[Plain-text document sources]
Content starts

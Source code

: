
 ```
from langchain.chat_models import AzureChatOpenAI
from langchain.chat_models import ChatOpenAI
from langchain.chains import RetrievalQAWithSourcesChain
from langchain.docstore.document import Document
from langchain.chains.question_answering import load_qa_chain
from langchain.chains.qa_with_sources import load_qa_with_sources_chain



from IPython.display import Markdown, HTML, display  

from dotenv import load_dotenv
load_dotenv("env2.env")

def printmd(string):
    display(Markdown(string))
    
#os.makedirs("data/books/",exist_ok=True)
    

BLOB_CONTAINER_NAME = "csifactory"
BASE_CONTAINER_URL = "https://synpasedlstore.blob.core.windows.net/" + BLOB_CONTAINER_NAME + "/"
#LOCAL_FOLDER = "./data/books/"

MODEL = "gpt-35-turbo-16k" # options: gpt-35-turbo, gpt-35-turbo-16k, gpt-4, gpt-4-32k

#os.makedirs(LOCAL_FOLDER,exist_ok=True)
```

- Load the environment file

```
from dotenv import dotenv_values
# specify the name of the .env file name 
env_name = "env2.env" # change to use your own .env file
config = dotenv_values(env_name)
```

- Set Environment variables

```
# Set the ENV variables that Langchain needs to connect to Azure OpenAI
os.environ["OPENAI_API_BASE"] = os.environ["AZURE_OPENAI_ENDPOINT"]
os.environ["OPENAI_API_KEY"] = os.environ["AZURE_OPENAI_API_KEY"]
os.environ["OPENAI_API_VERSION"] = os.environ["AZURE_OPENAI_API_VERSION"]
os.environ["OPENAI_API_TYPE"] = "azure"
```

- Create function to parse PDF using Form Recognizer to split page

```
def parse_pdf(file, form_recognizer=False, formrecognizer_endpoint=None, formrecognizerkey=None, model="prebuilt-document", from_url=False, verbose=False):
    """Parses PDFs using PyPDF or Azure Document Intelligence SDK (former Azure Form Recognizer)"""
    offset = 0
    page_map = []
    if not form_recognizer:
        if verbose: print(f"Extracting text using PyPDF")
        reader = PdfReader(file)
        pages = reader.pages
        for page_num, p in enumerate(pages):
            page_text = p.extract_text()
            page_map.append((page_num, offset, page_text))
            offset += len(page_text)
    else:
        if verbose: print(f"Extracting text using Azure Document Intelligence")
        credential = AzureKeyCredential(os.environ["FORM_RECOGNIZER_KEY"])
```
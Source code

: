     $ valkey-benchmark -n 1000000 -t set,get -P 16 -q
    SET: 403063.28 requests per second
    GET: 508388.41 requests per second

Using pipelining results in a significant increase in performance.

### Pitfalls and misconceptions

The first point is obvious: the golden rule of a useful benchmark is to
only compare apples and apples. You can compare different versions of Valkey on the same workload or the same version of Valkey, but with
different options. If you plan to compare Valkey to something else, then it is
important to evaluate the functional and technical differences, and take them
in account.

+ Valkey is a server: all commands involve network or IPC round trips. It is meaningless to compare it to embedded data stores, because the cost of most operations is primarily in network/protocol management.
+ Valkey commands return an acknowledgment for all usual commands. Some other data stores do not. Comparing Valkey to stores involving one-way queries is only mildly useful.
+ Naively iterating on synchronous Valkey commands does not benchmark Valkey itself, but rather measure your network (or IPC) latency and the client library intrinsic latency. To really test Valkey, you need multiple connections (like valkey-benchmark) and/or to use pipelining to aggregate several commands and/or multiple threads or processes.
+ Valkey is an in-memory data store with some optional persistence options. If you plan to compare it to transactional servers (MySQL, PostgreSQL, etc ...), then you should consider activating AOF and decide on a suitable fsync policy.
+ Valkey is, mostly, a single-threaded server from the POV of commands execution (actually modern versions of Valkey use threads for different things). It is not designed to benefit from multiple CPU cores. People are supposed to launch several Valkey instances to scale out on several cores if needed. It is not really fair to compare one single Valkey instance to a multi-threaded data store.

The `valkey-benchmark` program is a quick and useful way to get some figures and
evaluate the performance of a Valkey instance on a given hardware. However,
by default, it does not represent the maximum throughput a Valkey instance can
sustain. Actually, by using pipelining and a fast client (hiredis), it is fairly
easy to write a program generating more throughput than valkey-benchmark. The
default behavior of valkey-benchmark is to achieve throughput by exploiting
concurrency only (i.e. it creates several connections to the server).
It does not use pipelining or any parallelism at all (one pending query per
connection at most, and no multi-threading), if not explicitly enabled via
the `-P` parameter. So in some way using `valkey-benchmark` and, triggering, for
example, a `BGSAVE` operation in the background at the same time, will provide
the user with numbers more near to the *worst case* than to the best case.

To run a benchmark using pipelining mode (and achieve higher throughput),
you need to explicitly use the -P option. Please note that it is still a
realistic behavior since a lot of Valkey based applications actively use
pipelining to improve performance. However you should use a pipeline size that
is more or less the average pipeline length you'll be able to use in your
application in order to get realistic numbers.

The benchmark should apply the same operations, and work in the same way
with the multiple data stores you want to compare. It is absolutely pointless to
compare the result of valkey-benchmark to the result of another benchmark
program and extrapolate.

Content ends

▶ **GOAL OF THE EXERCISE**
Set down the entries above once more, verbatim.

▶ **EXPECTED OUTPUT**
Source code

:
 ```
from langchain.chat_models import AzureChatOpenAI
from langchain.chat_models import ChatOpenAI
from langchain.chains import RetrievalQAWithSourcesChain
from langchain.docstore.document import Document
from langchain.chains.question_answering import load_qa_chain
from langchain.chains.qa_with_sources import load_qa_with_sources_chain



from IPython.display import Markdown, HTML, display  

from dotenv import load_dotenv
load_dotenv("env2.env")

def printmd(string):
    display(Markdown(string))
    
#os.makedirs("data/books/",exist_ok=True)
    

BLOB_CONTAINER_NAME = "csifactory"
BASE_CONTAINER_URL = "https://synpasedlstore.blob.core.windows.net/" + BLOB_CONTAINER_NAME + "/"
#LOCAL_FOLDER = "./data/books/"

MODEL = "gpt-35-turbo-16k" # options: gpt-35-turbo, gpt-35-turbo-16k, gpt-4, gpt-4-32k

#os.makedirs(LOCAL_FOLDER,exist_ok=True)
```

- Load the environment file

```
from dotenv import dotenv_values
# specify the name of the .env file name 
env_name = "env2.env" # change to use your own .env file
config = dotenv_values(env_name)
```

- Set Environment variables

```
# Set the ENV variables that Langchain needs to connect to Azure OpenAI
os.environ["OPENAI_API_BASE"] = os.environ["AZURE_OPENAI_ENDPOINT"]
os.environ["OPENAI_API_KEY"] = os.environ["AZURE_OPENAI_API_KEY"]
os.environ["OPENAI_API_VERSION"] = os.environ["AZURE_OPENAI_API_VERSION"]
os.environ["OPENAI_API_TYPE"] = "azure"
```

- Create function to parse PDF using Form Recognizer to split page

```
def parse_pdf(file, form_recognizer=False, formrecognizer_endpoint=None, formrecognizerkey=None, model="prebuilt-document", from_url=False, verbose=False):
    """Parses PDFs using PyPDF or Azure Document Intelligence SDK (former Azure Form Recognizer)"""
    offset = 0
    page_map = []
    if not form_recognizer:
        if verbose: print(f"Extracting text using PyPDF")
        reader = PdfReader(file)
        pages = reader.pages
        for page_num, p in enumerate(pages):
            page_text = p.extract_text()
            page_map.append((page_num, offset, page_text))
            offset += len(page_text)
    else:
        if verbose: print(f"Extracting text using Azure Document Intelligence")
        credential = AzureKeyCredential(os.environ["FORM_RECOGNIZER_KEY"])
```
Source code

:     $ valkey-benchmark -n 1000000 -t set,get -P 16 -q
    SET: 403063.28 requests per second
    GET: 508388.41 requests per second

Using pipelining results in a significant increase in performance.

### Pitfalls and misconceptions

The first point is obvious: the golden rule of a useful benchmark is to
only compare apples and apples. You can compare different versions of Valkey on the same workload or the same version of Valkey, but with
different options. If you plan to compare Valkey to something else, then it is
important to evaluate the functional and technical differences, and take them
in account.

+ Valkey is a server: all commands involve network or IPC round trips. It is meaningless to compare it to embedded data stores, because the cost of most operations is primarily in network/protocol management.
+ Valkey commands return an acknowledgment for all usual commands. Some other data stores do not. Comparing Valkey to stores involving one-way queries is only mildly useful.
+ Naively iterating on synchronous Valkey commands does not benchmark Valkey itself, but rather measure your network (or IPC) latency and the client library intrinsic latency. To really test Valkey, you need multiple connections (like valkey-benchmark) and/or to use pipelining to aggregate several commands and/or multiple threads or processes.
+ Valkey is an in-memory data store with some optional persistence options. If you plan to compare it to transactional servers (MySQL, PostgreSQL, etc ...), then you should consider activating AOF and decide on a suitable fsync policy.
+ Valkey is, mostly, a single-threaded server from the POV of commands execution (actually modern versions of Valkey use threads for different things). It is not designed to benefit from multiple CPU cores. People are supposed to launch several Valkey instances to scale out on several cores if needed. It is not really fair to compare one single Valkey instance to a multi-threaded data store.

The `valkey-benchmark` program is a quick and useful way to get some figures and
evaluate the performance of a Valkey instance on a given hardware. However,
by default, it does not represent the maximum throughput a Valkey instance can
sustain. Actually, by using pipelining and a fast client (hiredis), it is fairly
easy to write a program generating more throughput than valkey-benchmark. The
default behavior of valkey-benchmark is to achieve throughput by exploiting
concurrency only (i.e. it creates several connections to the server).
It does not use pipelining or any parallelism at all (one pending query per
connection at most, and no multi-threading), if not explicitly enabled via
the `-P` parameter. So in some way using `valkey-benchmark` and, triggering, for
example, a `BGSAVE` operation in the background at the same time, will provide
the user with numbers more near to the *worst case* than to the best case.

To run a benchmark using pipelining mode (and achieve higher throughput),
you need to explicitly use the -P option. Please note that it is still a
realistic behavior since a lot of Valkey based applications actively use
pipelining to improve performance. However you should use a pipeline size that
is more or less the average pipeline length you'll be able to use in your
application in order to get realistic numbers.

The benchmark should apply the same operations, and work in the same way
with the multiple data stores you want to compare. It is absolutely pointless to
compare the result of valkey-benchmark to the result of another benchmark
program and extrapolate.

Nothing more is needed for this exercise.